How the Strike Could Hit Swiggy, Zomato, Zepto and Blinkit

New Year’s Eve is typically one of the highest‑demand days for food delivery and quick‑commerce platforms, with orders often doubling or tripling in major cities. Analysts quoted in media reports suggest that a well‑supported strike by 100,000–150,000 riders could lead to order volumes falling 10–20% in key markets, and cause delays or cancellations in as many as half of all orders in some pockets, depending on how effectively platforms can reroute traffic or bring in substitute capacity.

Estimates based on recent annual reports indicate that Swiggy, Zomato, Blinkit and Zepto together generate roughly ₹127–130 crore in daily gross order value, meaning even a one‑day disruption could freeze sales worth several hundred crores across the ecosystem, although part of this may be offset by savings on delivery‑linked costs. Beyond immediate revenue, experts warn that repeated outages on peak days could damage customer trust and push users to whichever apps manage to remain operational, reshaping market share in an intensely competitive sector.

Government Response and the New Social Security Framework

The strikes come just as India’s updated social‑security framework for gig and platform workers is beginning to take shape. Under the revised Code on Social Security, which came into effect in November 2025, digital platforms and aggregators are required to contribute 1–2% of their annual turnover (capped at 5% of what they pay gig and platform workers) into a dedicated Social Security Fund. The fund is intended to finance welfare schemes such as health cover, accident insurance and maternity benefits, linked to Aadhaar‑based universal account numbers that allow workers to retain benefits even when they switch platforms.

Unions have welcomed formal recognition of gig workers in law but argue that the fund is still largely on paper and that current benefit levels fall far short of what is needed to compensate for falling real wages and rising safety risks. They are urging central and state governments to move beyond framework laws to concrete enforcement: regulating incentive structures, setting minimum standards for per‑order payouts, and actively policing unsafe delivery models during high‑risk periods such as winter nights and festive rushes.

A Stress Test for India’s Gig Economy

Whether the New Year’s Eve strike becomes a decisive turning point or another flashpoint in a long struggle will depend on how three actors respond: platforms, policymakers and the workers themselves. If companies meaningfully engage on pay transparency, safety and social security, the strike could accelerate the shift towards a more regulated, sustainable gig economy that still preserves flexibility for both workers and consumers.

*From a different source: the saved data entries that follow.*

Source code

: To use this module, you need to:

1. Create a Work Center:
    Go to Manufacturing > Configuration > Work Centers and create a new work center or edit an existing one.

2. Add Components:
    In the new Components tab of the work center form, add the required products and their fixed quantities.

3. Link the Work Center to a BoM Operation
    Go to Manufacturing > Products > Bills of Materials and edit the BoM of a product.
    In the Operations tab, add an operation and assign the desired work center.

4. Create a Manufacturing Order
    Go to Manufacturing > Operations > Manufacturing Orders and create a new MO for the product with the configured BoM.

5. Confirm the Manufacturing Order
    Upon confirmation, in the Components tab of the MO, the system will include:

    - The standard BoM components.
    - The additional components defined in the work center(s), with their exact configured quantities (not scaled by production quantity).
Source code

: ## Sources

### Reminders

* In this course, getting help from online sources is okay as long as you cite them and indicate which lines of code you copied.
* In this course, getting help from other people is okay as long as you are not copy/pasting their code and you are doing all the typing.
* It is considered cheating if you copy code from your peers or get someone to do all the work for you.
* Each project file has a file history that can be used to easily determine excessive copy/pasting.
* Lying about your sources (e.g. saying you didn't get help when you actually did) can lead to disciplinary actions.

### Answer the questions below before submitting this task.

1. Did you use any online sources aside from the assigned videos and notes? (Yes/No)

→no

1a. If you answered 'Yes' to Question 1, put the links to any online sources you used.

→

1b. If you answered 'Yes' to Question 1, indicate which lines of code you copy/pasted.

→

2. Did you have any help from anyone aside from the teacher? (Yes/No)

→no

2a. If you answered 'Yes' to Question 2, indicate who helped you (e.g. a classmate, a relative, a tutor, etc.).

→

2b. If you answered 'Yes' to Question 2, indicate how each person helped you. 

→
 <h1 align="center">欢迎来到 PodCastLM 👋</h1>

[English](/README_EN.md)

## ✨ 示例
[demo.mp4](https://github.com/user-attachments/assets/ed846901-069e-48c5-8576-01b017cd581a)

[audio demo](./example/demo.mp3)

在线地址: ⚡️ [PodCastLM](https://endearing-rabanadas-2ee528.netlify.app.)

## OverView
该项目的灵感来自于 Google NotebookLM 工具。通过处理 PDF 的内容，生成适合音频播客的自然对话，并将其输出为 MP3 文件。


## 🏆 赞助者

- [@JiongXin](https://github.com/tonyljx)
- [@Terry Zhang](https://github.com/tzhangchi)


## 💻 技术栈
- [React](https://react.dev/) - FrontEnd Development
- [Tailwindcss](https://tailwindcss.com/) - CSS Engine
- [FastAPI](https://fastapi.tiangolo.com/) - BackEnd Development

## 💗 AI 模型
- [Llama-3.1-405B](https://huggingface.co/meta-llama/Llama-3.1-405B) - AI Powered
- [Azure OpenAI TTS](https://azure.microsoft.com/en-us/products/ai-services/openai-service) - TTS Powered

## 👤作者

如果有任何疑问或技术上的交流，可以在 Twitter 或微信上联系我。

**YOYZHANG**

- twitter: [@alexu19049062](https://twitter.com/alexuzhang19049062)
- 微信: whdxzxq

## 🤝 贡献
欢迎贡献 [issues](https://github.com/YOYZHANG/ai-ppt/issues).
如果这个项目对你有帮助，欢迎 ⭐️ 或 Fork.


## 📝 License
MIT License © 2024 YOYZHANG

If, however, the core demands are deflected or met only with short‑term incentives and account reactivations, unions warn that further flash strikes and coordinated boycotts are likely, especially around high‑revenue days when the bargaining leverage of riders is at its peak. What is already clear is that the “invisible” workforce behind India’s app‑based convenience economy is increasingly organised, vocal and unwilling to remain a silent cog in an algorithm‑driven system that, in their view, leaves them bearing all the risk for too little reward.